ReSET Blog
Blog · July 20, 2022 · AUTHOR: Darwin Pelea

What Happens To Home Prices If Stock Market Crashes?

A stock market crash often signals an impending recession, and recessionary times are typically not conducive to strong housing markets. Nevertheless, the relationship between stock markets and housing markets is not always so simple, and several other factors can influence home prices in the event of a stock market crash. In this blog post, we'll explore some of these factors and try to answer the question of what would happen to home prices if the stock market were to crash.

What is a Stock Market Crash?

Stock market crashes occur when stocks fall drastically, often unpredicted. The sudden drop in stock prices may be influenced by economic conditions, catastrophic events, or speculative factors.

Investors suffer heavy losses during market crashes, which are short bursts of a market downturn that can last for a single day or much longer. Several stock market crashes have occurred throughout history, including 1929, 1987, and 2020's COVID-19.

What is the relationship between home prices and the stock market?

  • The U.S. economy today is strong across multiple fronts. For example, unemployment reached over 9% in 2010 - but by 2018, the number had dropped to 3.7%.

  • In the aftermath of the financial crisis, the stock market has also shown remarkable recovery. Although it is still known as a rollercoaster, it keeps breaking records, including the Dow reaching a record high for the 15th straight year in 2018. The economic relationship between the stock and housing markets has returned to normal as both markets have recovered independently. Although they don't directly influence one another, they affect each other indirectly.

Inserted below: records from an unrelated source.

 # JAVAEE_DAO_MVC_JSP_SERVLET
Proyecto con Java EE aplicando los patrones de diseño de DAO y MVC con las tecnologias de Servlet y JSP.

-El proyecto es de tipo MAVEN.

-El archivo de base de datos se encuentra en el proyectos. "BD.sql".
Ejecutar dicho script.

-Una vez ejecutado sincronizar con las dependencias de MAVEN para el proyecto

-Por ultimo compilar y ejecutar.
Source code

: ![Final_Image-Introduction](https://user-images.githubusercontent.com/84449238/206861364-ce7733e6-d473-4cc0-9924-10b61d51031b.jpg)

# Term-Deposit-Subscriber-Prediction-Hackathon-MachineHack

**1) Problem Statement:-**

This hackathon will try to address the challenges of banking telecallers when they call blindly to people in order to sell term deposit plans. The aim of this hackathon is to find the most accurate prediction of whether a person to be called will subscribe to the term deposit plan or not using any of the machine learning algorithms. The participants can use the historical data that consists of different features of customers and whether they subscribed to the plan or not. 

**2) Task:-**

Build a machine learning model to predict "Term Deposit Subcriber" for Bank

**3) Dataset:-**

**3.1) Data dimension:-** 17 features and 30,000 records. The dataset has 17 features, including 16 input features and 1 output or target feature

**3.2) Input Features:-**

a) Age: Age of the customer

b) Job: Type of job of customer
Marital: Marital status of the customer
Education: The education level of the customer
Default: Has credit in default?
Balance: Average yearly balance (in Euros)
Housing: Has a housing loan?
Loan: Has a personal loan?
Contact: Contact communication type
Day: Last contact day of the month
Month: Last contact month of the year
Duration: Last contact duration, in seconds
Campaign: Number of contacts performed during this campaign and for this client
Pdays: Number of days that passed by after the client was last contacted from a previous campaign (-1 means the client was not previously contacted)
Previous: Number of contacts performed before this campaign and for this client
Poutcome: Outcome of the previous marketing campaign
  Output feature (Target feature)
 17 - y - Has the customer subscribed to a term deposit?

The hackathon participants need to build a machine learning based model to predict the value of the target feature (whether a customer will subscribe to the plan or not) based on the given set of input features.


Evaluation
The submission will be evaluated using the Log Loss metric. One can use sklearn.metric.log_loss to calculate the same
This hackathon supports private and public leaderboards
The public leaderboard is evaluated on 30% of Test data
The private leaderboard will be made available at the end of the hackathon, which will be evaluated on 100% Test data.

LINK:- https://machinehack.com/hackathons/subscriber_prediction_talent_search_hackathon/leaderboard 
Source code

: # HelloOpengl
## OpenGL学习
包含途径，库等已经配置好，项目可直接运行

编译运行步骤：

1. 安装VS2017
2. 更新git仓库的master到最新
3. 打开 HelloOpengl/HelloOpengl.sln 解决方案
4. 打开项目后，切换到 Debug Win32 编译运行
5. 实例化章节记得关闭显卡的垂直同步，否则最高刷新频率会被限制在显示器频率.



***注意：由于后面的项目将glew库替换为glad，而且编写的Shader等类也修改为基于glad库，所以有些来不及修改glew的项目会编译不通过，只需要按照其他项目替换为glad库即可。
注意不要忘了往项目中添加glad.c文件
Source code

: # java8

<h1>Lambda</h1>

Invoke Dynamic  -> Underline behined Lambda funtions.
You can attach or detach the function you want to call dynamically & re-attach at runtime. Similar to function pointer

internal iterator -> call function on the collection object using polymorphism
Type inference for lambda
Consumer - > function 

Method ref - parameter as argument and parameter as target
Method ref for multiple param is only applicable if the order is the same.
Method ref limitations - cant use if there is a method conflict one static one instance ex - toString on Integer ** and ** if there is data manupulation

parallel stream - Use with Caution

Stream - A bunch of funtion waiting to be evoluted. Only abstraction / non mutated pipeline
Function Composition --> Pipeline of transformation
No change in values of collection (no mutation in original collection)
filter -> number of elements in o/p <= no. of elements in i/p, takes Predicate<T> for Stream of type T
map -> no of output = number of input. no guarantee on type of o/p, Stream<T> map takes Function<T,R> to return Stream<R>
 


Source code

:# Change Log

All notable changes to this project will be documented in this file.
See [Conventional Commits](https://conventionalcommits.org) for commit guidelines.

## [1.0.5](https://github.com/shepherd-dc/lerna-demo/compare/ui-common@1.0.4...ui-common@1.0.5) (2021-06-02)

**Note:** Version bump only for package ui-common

  • The relationship between equities and housing is quite modest, explains Matthew Gardner, Chief Economist for Windermere Properties.

  • The stock market increases our wealth, but they are also very different, and we can be influenced to spend more money on housing. Most of us review our portfolios regularly; however, it is almost redundant to do the same for our houses. Housing is a shelter first, then an investment.

  • In the opposite direction, the housing market affects the stock market. When a housing value declines, we are less likely to invest in equity.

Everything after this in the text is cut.